Purpose: Our advice is to be aware of why you would be having a meeting. Do you need to discuss future directions, do you want feedback on your work, do you want to catch up with your collaborators? All these are definitely valid purposes to schedule a meeting. Are you scheduling the meeting just because you haven’t met for a while? Or is it a re-occuring meeting blocking some spot in your calendar and you think you should just attend. In this case, it might be worth canceling the meeting.
Preparation: If the meeting has a valid purpose, preparation is key to making it successful. Depending on your meeting’s purpose, here are some ideas on how to best prepare.
- If you want to discuss future directions on something that you have been working on, prepare a summary of what you have done in the past, why you have done it, and what was your intended outcome. Also, it might be helpful to include a short summary of the overarching goal, just to remind the person who is supposed to give you feedback. We usually recommend our students to put this information into a short written report and share it with us 1-2 days before the meeting, such that we can already think about it before and give better direction. Additionally, it is always helpful if you have some slides for the meeting, just as a visual aid to brainstorm together.
- If you want feedback on your work, the same strategy will be useful: prepare a written short report, and have slides ready. Also, think clearly about what parts of the work you would like to get feedback on. Formulate this as questions, and stay as concrete as you can. Thereby, you will get the most out of it. These questions also guide your advisor on what aspects to focus on, and helps both of you to use your time efficiently.

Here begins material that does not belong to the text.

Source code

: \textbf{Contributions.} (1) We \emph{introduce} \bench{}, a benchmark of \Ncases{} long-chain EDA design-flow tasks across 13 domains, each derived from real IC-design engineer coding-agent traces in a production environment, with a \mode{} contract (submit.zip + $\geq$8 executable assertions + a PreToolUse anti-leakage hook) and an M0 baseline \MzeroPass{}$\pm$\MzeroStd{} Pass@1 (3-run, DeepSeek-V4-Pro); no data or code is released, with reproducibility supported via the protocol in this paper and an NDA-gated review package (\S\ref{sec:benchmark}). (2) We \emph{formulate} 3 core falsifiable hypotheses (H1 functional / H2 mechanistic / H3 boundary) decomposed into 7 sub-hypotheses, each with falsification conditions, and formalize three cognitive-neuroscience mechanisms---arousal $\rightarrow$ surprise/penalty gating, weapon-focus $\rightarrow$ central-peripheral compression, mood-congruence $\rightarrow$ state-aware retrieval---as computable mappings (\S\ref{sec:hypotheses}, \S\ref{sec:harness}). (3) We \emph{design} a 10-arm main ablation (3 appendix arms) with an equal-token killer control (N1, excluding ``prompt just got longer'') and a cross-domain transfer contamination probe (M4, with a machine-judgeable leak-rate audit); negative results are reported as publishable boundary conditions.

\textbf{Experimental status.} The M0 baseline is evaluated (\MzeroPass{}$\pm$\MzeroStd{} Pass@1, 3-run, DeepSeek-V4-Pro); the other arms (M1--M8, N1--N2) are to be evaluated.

- If you want to catch up with collaborators, recall what they were supposed to be working on. Were there some concrete topics there wanted to cover, or some experiments to run? If necessary, check meeting notes from the last meeting to remember. Then, reach out to them and, for example, ask them to prepare 1-2 slides in a shared presentation about their topic. It is also always helpful if you have concrete questions about their outcome. This helps making the exchange efficient and shows that you also care about what they are working on. If multiple people are involved, it often also makes sense to make an agenda (with time allocation), and to send this around before the meeting, just such that everyone is on the same page. You should also always ask your collaborators if they have topics they want to include in the schedule.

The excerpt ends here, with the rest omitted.